AWEJ for Translation & Literary Studies, Volume 5, Number4. October 2021 Pp.46-59
Gender-Based Violence in Moroccan Folktales
Fatima Zahra Touzani
Department of English
Faculty of Arts and Humanities
Sultan Moulay Slimane University, Beni Mellal, Morocco
Received: 9/12/2021 Accepted: 10/6/2021 Published: 10/24/2021
Men in Morocco have always employed many strategies whereby they have established their domination over women. Their patriarchal tendencies have proven incommensurable with the discourse of wisdom they purport to advocate. Accordingly, they have had to concoct elaborate stories and excuses to actualize their proclivities. Patriarchal hegemony has manifested itself in different ways and resulted in many phenomena, the most influential of which is undoubtedly violence against women that is predominant in the domestic sphere and the public sphere. This omnipresence accentuates through its portrayal in popular culture, including proverbs and folktales.

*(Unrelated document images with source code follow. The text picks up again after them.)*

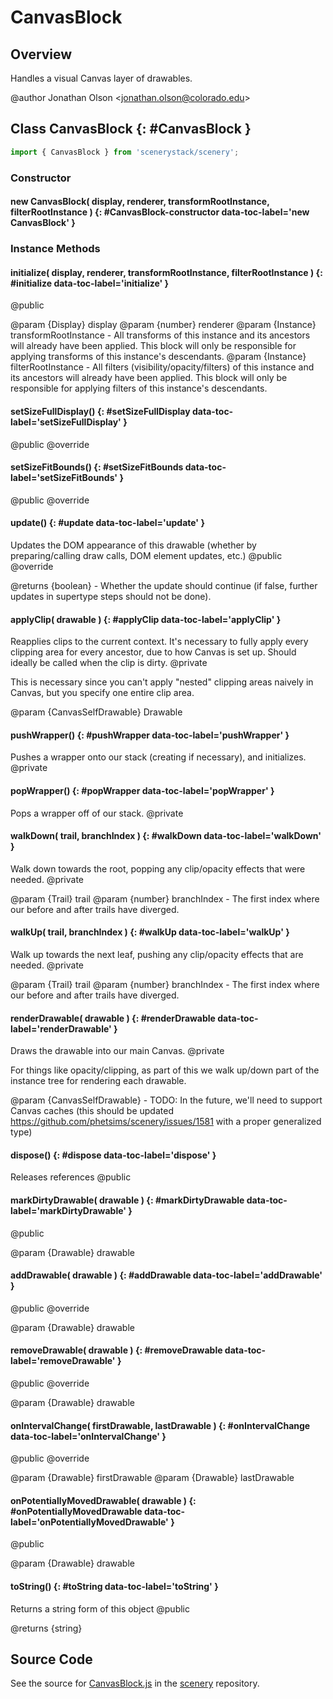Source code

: # CanvasBlock

## Overview

Handles a visual Canvas layer of drawables.

@author Jonathan Olson &lt;jonathan.olson@colorado.edu&gt;

## Class CanvasBlock {: #CanvasBlock }


```js
import { CanvasBlock } from 'scenerystack/scenery';
```
### Constructor

#### new CanvasBlock( display, renderer, transformRootInstance, filterRootInstance ) {: #CanvasBlock-constructor data-toc-label='new CanvasBlock' }

### Instance Methods

#### initialize( display, renderer, transformRootInstance, filterRootInstance ) {: #initialize data-toc-label='initialize' }

@public

@param {Display} display
@param {number} renderer
@param {Instance} transformRootInstance - All transforms of this instance and its ancestors will already have been
                                          applied. This block will only be responsible for applying transforms of
                                          this instance's descendants.
@param {Instance} filterRootInstance - All filters (visibility/opacity/filters) of this instance and its ancestors
                                       will already have been applied. This block will only be responsible for
                                       applying filters of this instance's descendants.

#### setSizeFullDisplay() {: #setSizeFullDisplay data-toc-label='setSizeFullDisplay' }

@public
@override

#### setSizeFitBounds() {: #setSizeFitBounds data-toc-label='setSizeFitBounds' }

@public
@override

#### update() {: #update data-toc-label='update' }

Updates the DOM appearance of this drawable (whether by preparing/calling draw calls, DOM element updates, etc.)
@public
@override

@returns {boolean} - Whether the update should continue (if false, further updates in supertype steps should not
                     be done).

#### applyClip( drawable ) {: #applyClip data-toc-label='applyClip' }

Reapplies clips to the current context. It's necessary to fully apply every clipping area for every ancestor,
due to how Canvas is set up. Should ideally be called when the clip is dirty.
@private

This is necessary since you can't apply "nested" clipping areas naively in Canvas, but you specify one entire
clip area.

@param {CanvasSelfDrawable} Drawable

#### pushWrapper() {: #pushWrapper data-toc-label='pushWrapper' }

Pushes a wrapper onto our stack (creating if necessary), and initializes.
@private

#### popWrapper() {: #popWrapper data-toc-label='popWrapper' }

Pops a wrapper off of our stack.
@private

#### walkDown( trail, branchIndex ) {: #walkDown data-toc-label='walkDown' }

Walk down towards the root, popping any clip/opacity effects that were needed.
@private

@param {Trail} trail
@param {number} branchIndex - The first index where our before and after trails have diverged.

#### walkUp( trail, branchIndex ) {: #walkUp data-toc-label='walkUp' }

Walk up towards the next leaf, pushing any clip/opacity effects that are needed.
@private

@param {Trail} trail
@param {number} branchIndex - The first index where our before and after trails have diverged.

#### renderDrawable( drawable ) {: #renderDrawable data-toc-label='renderDrawable' }

Draws the drawable into our main Canvas.
@private

For things like opacity/clipping, as part of this we walk up/down part of the instance tree for rendering each
drawable.

@param {CanvasSelfDrawable} - TODO: In the future, we'll need to support Canvas caches (this should be updated https://github.com/phetsims/scenery/issues/1581
                              with a proper generalized type)

#### dispose() {: #dispose data-toc-label='dispose' }

Releases references
@public

#### markDirtyDrawable( drawable ) {: #markDirtyDrawable data-toc-label='markDirtyDrawable' }

@public

@param {Drawable} drawable

#### addDrawable( drawable ) {: #addDrawable data-toc-label='addDrawable' }

@public
@override

@param {Drawable} drawable

#### removeDrawable( drawable ) {: #removeDrawable data-toc-label='removeDrawable' }

@public
@override

@param {Drawable} drawable

#### onIntervalChange( firstDrawable, lastDrawable ) {: #onIntervalChange data-toc-label='onIntervalChange' }

@public
@override

@param {Drawable} firstDrawable
@param {Drawable} lastDrawable

#### onPotentiallyMovedDrawable( drawable ) {: #onPotentiallyMovedDrawable data-toc-label='onPotentiallyMovedDrawable' }

@public

@param {Drawable} drawable

#### toString() {: #toString data-toc-label='toString' }

Returns a string form of this object
@public

@returns {string}



## Source Code

See the source for [CanvasBlock.js](https://github.com/phetsims/scenery/blob/main/js/display/CanvasBlock.js) in the [scenery](https://github.com/phetsims/scenery) repository.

Since folktales encapsulate a culture’s inherited customs, traditions, and values, this article’s primary concern is to investigate whether Moroccan folktales represent the logic dictated by Moroccan patriarchal institutions, aiming at reinforcing the oppression of women through violence. Specifically, the article seeks to address the representations of violence against women in folktales collected by Inea Bushnaq and Malika El Ouali Alami. The findings in this article prove that Moroccan folktales validate the Moroccan cultural norms that highlight the position of women as subordinate characters ready to follow the rules of patriarchal institutions. A recurrent theme throughout these tales is Gender-Based Violence. Thus, this article attempts to demonstrate the representations of GBV in Bushnaq’s and Alami’s tales.
Keywords: gender-based violence, Moroccan folktales, Arab Folktales by Inea Bushnaq, Kan Ya Ma Kan: Moroccan Folk Tales on Women by Malika Alami
Cite as: Touzani, F. Z. (2021). Gender-Based Violence in Moroccan Folktales. Arab World English Journal for Translation & Literary Studies 5 (4) 46-59.